Giving thanks: I am thankful for time for knitting, and edible flowers

I am hard at work to finish my hap shawl.  The goal is to finish this weekend.  Photos by Sunday at the latest.  I don't want to post any photos till I'm done.

I am also working on another holiday UFO, a sweater for my little nephew.  The sweater is also from the Noro Kids book.  This one is called Alex, also in Plymouth Encore.  Here it is in progress

Today, I am working on art in food.  I have always been interested in edible flowers.  Once upon a long time ago, my friend Lois and I drove from New York City to Capriland's in Coventry, Connecticut.  Adelma Grenier Simmons was still alive and looked like a little gnome in a woolen cape and little cap.  At lunch we were served a salad that was covered in edible flowers.  I recall that they brought the composed salad around to the tables before serving it so that we could see it first.  Several years later, my friend Susie gave me a cookbook that Adelma authored.  

From roaming around on the internet, it appears now that Caprilands is closed.  Adelma passed away in 1997.  HOWEVER we can still grow herbs, including edible flowers, and her legacy lives on.   Here is a list of edible flowers from our friends at wikipedia.

In the past, I bought a collection of edible flower seeds from some seed catalog that also no longer exists.  But I recall that it included johnny jump-ups, borage, calendula, chives and nasturtiums.  

Here in South Carolina, the pansies and johnny jump-ups bloom all winter.  My Thanksgiving salad is adorned with johnny jump-ups.  I think it looks really fetching.

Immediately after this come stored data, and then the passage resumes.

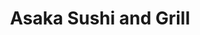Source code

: ---
layout: place
title: "Asaka Sushi and Grill"
permalink: /california/redondo-beach/asaka-sushi-and-grill.html
stateAbbr: CA
stateName: California
cityName: Redondo Beach
seo:
  name: "Asaka Sushi and Grill"
  type: Restaurant
  links: null
description: "Looking for sushi in Redondo Beach, California? Check out Asaka Sushi and Grill for a delightful Japanese dining experience. Enjoy a variety of sushi and oth..."
place_id: ChIJd2R1BFpL3YARAQVURKSVFpw
photos:
  - name: >-
      places/ChIJd2R1BFpL3YARAQVURKSVFpw/photos/AeeoHcJTNSD48SDsPiEuMKjCvEdxgYIPjuJBuf0N9ptfvhoDiw0S4FXwf_L201oB2Ivu3U9QJcQycTGvl4UAyJCy5n5httrHlSb5Qh44d3syC8yZa85JEaXwLuMdcuysnd3xkEZkp84cqGwf1-QFr3uaD0Oe6P7gBQ7D9FE64au1lsopoEIyUWq01zm8uWeareTPdhNbv8XhUNzgUTsmpNSnYdt85IhPVlsuhc7UIIulqAsn6wuG-Sd2WaVKYuRkRIruoknn7eRmJAsbEk1L-Z7jwQOwQkFKx0nkQAt4Uzl6RIEvmSImoHCIgfr9cVdmaB9uPzzwuJnkbgprWu2hNo-_q9Y37bRFUh7zwi19st8pYxLnOTUvl532I1i0dZuafmrVSmrnkHoMLOlecJVTLmY1VysfsnGkPa6fy29tsn7L2CNyIJZb
    widthPx: 4032
    heightPx: 3024
    authorAttributions:
      - displayName: Winnie S
        uri: https://maps.google.com/maps/contrib/116418254005302142023
        photoUri: >-
          https://lh3.googleusercontent.com/a-/ALV-UjV0RpGp5YhWRs9h8gEKEx2346s6hzMhneksdIZ8mN2TTbwVQG_0=s100-p-k-no-mo
    flagContentUri: >-
      https://www.google.com/local/imagery/report/?cb_client=maps_api_places.places_api&image_key=!1e10!2sCIHM0ogKEICAgICc8sr5gAE&hl=en-US
    googleMapsUri: >-
      https://www.google.com/maps/place//data=!3m4!1e2!3m2!1sCIHM0ogKEICAgICc8sr5gAE!2e10!4m2!3m1!1s0x80dd4b5a04756477:0x9c1695a444540501
  - name: >-
      places/ChIJd2R1BFpL3YARAQVURKSVFpw/photos/AeeoHcLYDXOdStewc3hyBLzmz3ztLbWAC-Wey6Ha7XUjSzgqc9rB6rITyE_o-z7tiUAQ5mkhBdfvSQuX5TvBqtsX68pHHPXTfbTt9n1c_2i_q4PEpE12xaAhwta322NQP-whxjr7HQuulWMxwudj1pdHQ6RPUtbbGUY7Z_EWr8El6xznZ5xcDD0S1H8MVh9IPPVFGCx9sCRty_7oqz8jlTAiQqxZJfYKIvLCc7h2MLI7_VrwSHlph86YTvkEFYCrr9fXgGLNlgvlNDtezO227dTOogicjBBLw-I2tCmRFo-ocYmx58U94Chd_joFCrp3sEu0j7j-98-8QYdAIxLhLPH0AprJafp6IH_cwvNkL0L4xpfkFY4-it0ymOPqqJi-xXaVgj2TQz-OIU0svRDVHsJR9c7AItCM6YpOC5auEzpCoAjZ0Zyz
    widthPx: 3024
    heightPx: 4032
    authorAttributions:
      - displayName: Russ Islam
        uri: https://maps.google.com/maps/contrib/109116259722379487896
        photoUri: >-
          https://lh3.googleusercontent.com/a/ACg8ocJpWrHU1OMP4l_boJsrnGFm3K1JwgDqLlkSMpKbMEC3j3qu2A=s100-p-k-no-mo
    flagContentUri: >-
      https://www.google.com/local/imagery/report/?cb_client=maps_api_places.places_api&image_key=!1e10!2sCIHM0ogKEICAgID37JuD8AE&hl=en-US
    googleMapsUri: >-
      https://www.google.com/maps/place//data=!3m4!1e2!3m2!1sCIHM0ogKEICAgID37JuD8AE!2e10!4m2!3m1!1s0x80dd4b5a04756477:0x9c1695a444540501
  - name: >-
      places/ChIJd2R1BFpL3YARAQVURKSVFpw/photos/AeeoHcIJNiShUMsRgfOowAh-YQz3y39Rb7EFNUM9dKuNA8vDnhRu448E-ojNDktMd4u0Rz2SgkQJr_tYflBBRclWPTAau04ctK4tMsieGmA1rWQq06phwJ7BtVNRNn-hvxFpBsPmNn-jTrzJvRfcazyySyyfiKdxhnFpjpswctfqeEAhv32150353bFgSlmS9PXpi-M7uvoAox27-YZgbiAL6JiC-YR0WCCKpO12Of9PJ93maAtr6kE-wkSmywK7XDgLNvmJ4avJKTglYKlKSLGjpRrlRcyt1IqE6KbH98KatnpUXeTF4c72Y6V9720Ct5bsDUd1ZAZAiJWRrERZNV-0Nt-EWgzxYj1zP4acAwMbXmzccc0-zVzoPFTvSolmDUp8y6LIenCGbZS5uAU33iwJIbCeSb-YA2SVcM53TPHHZXA
    widthPx: 3456
    heightPx: 3456
    authorAttributions:
      - displayName: Sue Sublette
        uri: https://maps.google.com/maps/contrib/112183314874035787238
        photoUri: >-
          https://lh3.googleusercontent.com/a-/ALV-UjWp4NW4RarMun-6tOdNf7jkpUzF9EC12j6I_F1Rwkd3m09_vd3hJA=s100-p-k-no-mo
    flagContentUri: >-
      https://www.google.com/local/imagery/report/?cb_client=maps_api_places.places_api&image_key=!1e10!2sCIHM0ogKEICAgICv8eeNeQ&hl=en-US
    googleMapsUri: >-
      https://www.google.com/maps/place//data=!3m4!1e2!3m2!1sCIHM0ogKEICAgICv8eeNeQ!2e10!4m2!3m1!1s0x80dd4b5a04756477:0x9c1695a444540501
  - name: >-
      places/ChIJd2R1BFpL3YARAQVURKSVFpw/photos/AeeoHcJpKoEV08uc9D0xRwKuTZTwbdmxQffWJXtA649SJyvFybmPaU_Uu3gJqrXmD2LODAdfR-rnauhWkpC53Nj6A_AeZvfG0Em-XiXW7ZKQg_etrQJZ0YJnoI8NgZ6fMES8Auy-kv3VlI0cavOHleO4n9jjsH-z-p0qeONgCfzdsW42oHze3yBiZ4lT086Pea-GSePPt-Hh7LkUjekgzbDeCrvSxmGsz1PmiZ0fDilpB4y0vwCw30lFVfG3yEBF_aZLcWz9VmAzlJEHH_fEeC5ilgH7cQW7YiLfqB0PzrGGJqY6VFMxekwGskSMWisdDeiQRqeWtDyOGo9rTTGUYlSRjxQjtRWxhD-cPltETozJoVmkU8nMxtmPn9gTe5jQcGG5QFVsdpp-sbi33Zrzi2TmlFPFqIanRmRFTPayaw1-GT9iwXVkr_3zlFogZHxkSi0v
    widthPx: 4000
    heightPx: 3000
    authorAttributions:
      - displayName: Scott Ewasko
        uri: https://maps.google.com/maps/contrib/101093639353993035143
        photoUri: >-
          https://lh3.googleusercontent.com/a-/ALV-UjXmLiJ6WAnpGPMRRHLLGm4TzdogW0mAtugLD8gcwaVkAikjyT2zWg=s100-p-k-no-mo
    flagContentUri: >-
      https://www.google.com/local/imagery/report/?cb_client=maps_api_places.places_api&image_key=!1e10!2sCIABIhADyc5UzxD0DWe9NPQABd_i&hl=en-US
    googleMapsUri: >-
      https://www.google.com/maps/place//data=!3m4!1e2!3m2!1sCIABIhADyc5UzxD0DWe9NPQABd_i!2e10!4m2!3m1!1s0x80dd4b5a04756477:0x9c1695a444540501
  - name: >-
      places/ChIJd2R1BFpL3YARAQVURKSVFpw/photos/AeeoHcKce8Dbo8Jb3rNf_2zGNq0GgAe_jqo2jl7sRNX9kqXVFwWyEoSzNZ51RBMkSFObIpICDNEnQT_GoIMI-EnpfGeC7fgyOWl9oshtHCOkAOFSpWZ0F6wcDKtMHtSeS_MVEUMHpHEIgwUpSvmdjGL4Tkn4ZvPW7xwI11JbrIn_QrSJDukLPV26vl5TwOrRDBK8NzubCxpc3Ts1hRKaJNhtohTsDlD0ka_rpC6vWKXevnsN90R_Im4kYfX95nqTs6dE_mIkJHtuett7zDemx9I-P4c9ljP4nOpEpFgGhM5ekVHELBN3zxGM4x3NUrdIEswEZQu0ONoYAHO6CyR2XvpPX-7DTk0NJSGCJch4Cp2D6FaWxmZT1gedC9gcIiUlLo2R95x44LK6R0VnJOXa1Ob6-VW25AutkDm8Ci5p01HSBFY1nA
    widthPx: 3024
    heightPx: 4032
    authorAttributions:
      - displayName: Alfonso Delgadillo
        uri: https://maps.google.com/maps/contrib/112659185917484329641
        photoUri: >-
          https://lh3.googleusercontent.com/a-/ALV-UjXQQ2ycSy0CisXJ3QRBOUeOzFRsdPHkRncANs2Rejc2myyql0HWxg=s100-p-k-no-mo
    flagContentUri: >-
      https://www.google.com/local/imagery/report/?cb_client=maps_api_places.places_api&image_key=!1e10!2sCIHM0ogKEICAgIDr_c7aTQ&hl=en-US
    googleMapsUri: >-
      https://www.google.com/maps/place//data=!3m4!1e2!3m2!1sCIHM0ogKEICAgIDr_c7aTQ!2e10!4m2!3m1!1s0x80dd4b5a04756477:0x9c1695a444540501
  - name: >-
      places/ChIJd2R1BFpL3YARAQVURKSVFpw/photos/AeeoHcJ_tUfQrzunvQzQWzk-ck1Vo_Rg1CJfGCAcAz7K_FzLisfrerIVYKfe3u5ujzneNgJxaoj1jlGRtV7m2T1MZZfTqcaCFLq_cQ_W0inYK3TUEEoB_bsfXC0P-FqOkiXg4UBWGhonfdkMI8PzXkimyUuT9FdOeOM-KHzEoJZXv6bZcxIKUOXByxkRkNT1XfI2bZX7JKIn09LhhYKuRhJD1GDhxR-PP02LG9WfvAmFI9X3OEBWsBGgE42yvZaLl91wFqIWsUNgRvqTCR8czimQfXACdCdbVcZSQXV_QQVwk5lZOPqt5hLP3faiRqq4qC2jlqZuEdO0UeGcS5IDQQrDMZx1GDwZAIZ6PS6l8RXTyoyiSdxvnMJCtid7CoqyQEe0-EqXjrUDHkwNKm45q3fB2_rAyjAcZoSvkRP4uEauFjK_5Q
    widthPx: 3024
    heightPx: 4032
    authorAttributions:
      - displayName: Nikole Reed
        uri: https://maps.google.com/maps/contrib/101046431968320945750
        photoUri: >-
          https://lh3.googleusercontent.com/a-/ALV-UjUimAKa0aaNIkY78qu7t2skGM_Q2S-3RYGHgXMUVU7VJrJq6kA4GA=s100-p-k-no-mo
    flagContentUri: >-
      https://www.google.com/local/imagery/report/?cb_client=maps_api_places.places_api&image_key=!1e10!2sCIHM0ogKEICAgICzzsyKCQ&hl=en-US
    googleMapsUri: >-
      https://www.google.com/maps/place//data=!3m4!1e2!3m2!1sCIHM0ogKEICAgICzzsyKCQ!2e10!4m2!3m1!1s0x80dd4b5a04756477:0x9c1695a444540501
  - name: >-
      places/ChIJd2R1BFpL3YARAQVURKSVFpw/photos/AeeoHcKmRepa67fLngkhGhZps5BYuX0c5QJ03D4aKcC4SdzjhBKT24Xz3ahpEBihzkHH3n_GU6o9O8DviKm4Oa1sEFCE1BclPh7sYm4daCXNEeHSYWc9pKh0oP-irUbrsKZgAerdGz2AYqfAPaJKSxDHvpAxJWPabUWkwhhRgQZ6KUm99SfxxJJP2FjOw8fpMsihwXuLGC67vx5632vPvoIyVBBdoUF6gfyQ3P5ndrdbTvdY_BmzzYwFairt8xssgeSfIVCIpWtdMRRRSrMxI7eeaIijqTeyVMCrCZ6GVUBmIqWdK1X5jiVS0Z_lrxBjFQz9ziyKMqIvYc-tn3UwH_nHpxuiGmYHNNaXndxgeOuj_ZmckkTDFSpPIaMZysZ8IadlyGv4rwllkLHMXjsOrjg5SbeLHesbnxelbhKHpJPCNsgeUhgm
    widthPx: 4032
    heightPx: 3024
    authorAttributions:
      - displayName: Jourdan
        uri: https://maps.google.com/maps/contrib/103682883079838197178
        photoUri: >-
          https://lh3.googleusercontent.com/a-/ALV-UjWD2EEcmdRot2dJpVOElrUX71zWkf-k8jccoKDTjCPlRh1Jveca=s100-p-k-no-mo
    flagContentUri: >-
      https://www.google.com/local/imagery/report/?cb_client=maps_api_places.places_api&image_key=!1e10!2sCIHM0ogKEICAgICa07SaggE&hl=en-US
    googleMapsUri: >-
      https://www.google.com/maps/place//data=!3m4!1e2!3m2!1sCIHM0ogKEICAgICa07SaggE!2e10!4m2!3m1!1s0x80dd4b5a04756477:0x9c1695a444540501
  - name: >-
      places/ChIJd2R1BFpL3YARAQVURKSVFpw/photos/AeeoHcJFYB-yy39HC9_NdNKD_u4nUj_NxWxVRQ82Oaub4IqYir-iOM2A1XSgCT2bnBKhn3ABuB0hUuQD_pZbmjFw3rP4smEAEHkP4IVqDShCXc4eS8EXiIbAFrtzYssjxzatniPuUddtk4DJ7JVTemPSA_ZuK3SITTLXjDUAaAs4nvgVwnwrSNnmKIWWdstRJdvekMmXQWXzrG_FJNNgPdmTbd4ygdvyZqu52JBOhcurzsCuMWoDu73h_lxRy0YZhGeB7v2Un34qmuyauu3Czr4rtxRLLz7jki2lnq7v3aQtF7qc8A-lQLiV9uhTUXdzrF0N1KFlmcjke7AsGxiRENwDf21KhPPFDfpaciFvKd8DzkC12_FalTxcEY4RbmtwWxMcMWRz_dLmLZOJFL9EH4MhKvcDE4eO3hbriRDNxhyNIw812g
    widthPx: 4032
    heightPx: 3024
    authorAttributions:
      - displayName: Winnie S
        uri: https://maps.google.com/maps/contrib/116418254005302142023
        photoUri: >-
          https://lh3.googleusercontent.com/a-/ALV-UjV0RpGp5YhWRs9h8gEKEx2346s6hzMhneksdIZ8mN2TTbwVQG_0=s100-p-k-no-mo
    flagContentUri: >-
      https://www.google.com/local/imagery/report/?cb_client=maps_api_places.places_api&image_key=!1e10!2sCIHM0ogKEICAgICc7JWLPw&hl=en-US
    googleMapsUri: >-
      https://www.google.com/maps/place//data=!3m4!1e2!3m2!1sCIHM0ogKEICAgICc7JWLPw!2e10!4m2!3m1!1s0x80dd4b5a04756477:0x9c1695a444540501
  - name: >-
      places/ChIJd2R1BFpL3YARAQVURKSVFpw/photos/AeeoHcKN6E_YWnRrmF_gNk-5Gg48HxlFTGvdHe5SLFZelZElCiQMKYIoROqrrGSHLZh2PGa8jiYTA4L_2JtR7C2QhDQz0umdZ0c_79qDAuWow87xlVQ-LHx64rbKsZFHmmztiQwYrdhwejRvgj5TIZt1nmMcblgoXv07tTUgWo4AEeRP-sbCIyxD8KMq88jfgdM7-kSqgqFFGCj_cgpNOMmv5ZJ8nZIdtiRyUEzKRAHEeSnK0TpNLORD_gD9UPR01Ul5r7GxuaFmhdYAGAgqUBRCkCPRIIvHpok-lLXY1tvUfrQ1vI-c9qGp6g6nL8B3t2jNfqXl-sOABYIg64zaStqnuNbiDftT80Y_ldqhE8kB6DSrDPZoO4GzuURVd4ZjVfBZcQMAg4CwrTvEdrTcVAU5UqrxMRN3br5YQsG-Pwgkhpw
    widthPx: 1512
    heightPx: 2688
    authorAttributions:
      - displayName: john zammiello
        uri: https://maps.google.com/maps/contrib/118335413635651253648
        photoUri: >-
          https://lh3.googleusercontent.com/a-/ALV-UjX1vGmtuEbxHUuZcfT91YL6BsaMuMQ_dVw4b6heS7195gVHLobEYA=s100-p-k-no-mo
    flagContentUri: >-
      https://www.google.com/local/imagery/report/?cb_client=maps_api_places.places_api&image_key=!1e10!2sCIHM0ogKEICAgICJksOeMg&hl=en-US
    googleMapsUri: >-
      https://www.google.com/maps/place//data=!3m4!1e2!3m2!1sCIHM0ogKEICAgICJksOeMg!2e10!4m2!3m1!1s0x80dd4b5a04756477:0x9c1695a444540501
  - name: >-
      places/ChIJd2R1BFpL3YARAQVURKSVFpw/photos/AeeoHcLw4wBg37AsQ2h8x8XybtA60kPkiURYIbD4tqWHH6pdZyiiDVy3unQ4p_brc1unWivZvGksOmy-hUP0D_Ej1ccwkZ2xoG80gBf8n6t6YlgaT7dF2lCbPE6jN9AIDAjqRdGya04kwn0zRNG7oe7vdXgWU60lCxCKLJBgOgfYNb5EIouMbzdb5CusXEw0oVHJie82TbbOZWth--e-JktLh0fPf6Vg2OuoXGxHtGqAe7WjzsaRAdreHC9v38PZtqShT_pMylYX3BpxO3OjJgC2PkYyIA3K3dfu2dbU9ebC4TmQJxMY--5TpvBx9QM9K11B3tK58t-2jciwI-7Kp-6HKlhjrq8sv7l7eqjBF1nhWwyOtZ4L_pkn5ocFb_1P3mdm1RWBMgsijdTuDf6ZNOzqwUutnNJ3zjvX4UnDBOyeNeSeeMZ0
    widthPx: 4032
    heightPx: 3024
    authorAttributions:
      - displayName: Winnie S
        uri: https://maps.google.com/maps/contrib/116418254005302142023
        photoUri: >-
          https://lh3.googleusercontent.com/a-/ALV-UjV0RpGp5YhWRs9h8gEKEx2346s6hzMhneksdIZ8mN2TTbwVQG_0=s100-p-k-no-mo
    flagContentUri: >-
      https://www.google.com/local/imagery/report/?cb_client=maps_api_places.places_api&image_key=!1e10!2sCIHM0ogKEICAgICc8sr4tAE&hl=en-US
    googleMapsUri: >-
      https://www.google.com/maps/place//data=!3m4!1e2!3m2!1sCIHM0ogKEICAgICc8sr4tAE!2e10!4m2!3m1!1s0x80dd4b5a04756477:0x9c1695a444540501
address: 1870 S Elena Ave, Redondo Beach, CA 90277, USA
street: 1870 S Elena Ave
city: Redondo Beach
state: CA
zip: '90277'
country: USA
neighborhood: South Redondo
latitude: '33.816172'
longitude: '-118.386783'
accessibility_options:
  wheelchairAccessibleParking: true
  wheelchairAccessibleEntrance: true
  wheelchairAccessibleRestroom: true
  wheelchairAccessibleSeating: true
business_status: OPERATIONAL
name: Asaka Sushi and Grill
google_maps_links:
  directionsUri: >-
    https://www.google.com/maps/dir//''/data=!4m7!4m6!1m1!4e2!1m2!1m1!1s0x80dd4b5a04756477:0x9c1695a444540501!3e0
  placeUri: https://maps.google.com/?cid=11247341652157924609
  writeAReviewUri: >-
    https://www.google.com/maps/place//data=!4m3!3m2!1s0x80dd4b5a04756477:0x9c1695a444540501!12e1
  reviewsUri: >-
    https://www.google.com/maps/place//data=!4m4!3m3!1s0x80dd4b5a04756477:0x9c1695a444540501!9m1!1b1
  photosUri: >-
    https://www.google.com/maps/place//data=!4m3!3m2!1s0x80dd4b5a04756477:0x9c1695a444540501!10e5
primary_type: Japanese Restaurant
opening_hours:
  regular: null
  current: null
secondary_opening_hours:
  regular:
    weekdayDescriptions: null
    type: null
  current:
    weekdayDescriptions: null
    type: null
phone: (310) 373-5999
price_level: PRICE_LEVEL_MODERATE
price_range: $20 &ndash; $30
rating: '4.4'
rating_count: 229
website: null
reviews: null
parking_options: null
payment_options: null
allow_dogs: null
curbside_pickup: null
delivery: null
dine_in: null
good_for_children: null
good_for_groups: null
good_for_sports: null
live_music: null
menu_for_children: null
outdoor_seating: null
reservable: null
restroom: null
serves_beer: null
serves_breakfast: null
serves_brunch: null
serves_cocktails: null
serves_coffee: null
serves_dinner: null
serves_dessert: null
serves_lunch: null
serves_vegetarian_food: null
serves_wine: null
takeout: null
summary: null

---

I do love nasturtiums; I'll start some from seed after the winter solstice.  Both leaves and flowers are edible.

I have also baked Lucia Buns.  While Lucia Day is December 13th, this is my excuse to bake the fragrant but delicately scented Lucia buns, lussekatt,  for my whole family.  The recipe I use is from Prairie Home Breads, which is a favorite baking book.  The book contains lovely recipes from our Grandmothers from the old country, preserved in midwestern culture.  I cheated and did not hand form each bun, rather, I did them "monkey bread" style.  Each one has a raisin in it.  

Happy Thanksgiving!  Be sure to go for a walk afterwards, or before, or both!


1 comment:

  1. You sure make some beautiful dishes. However, I have never heard about the "monkey bread "style, but it looks good.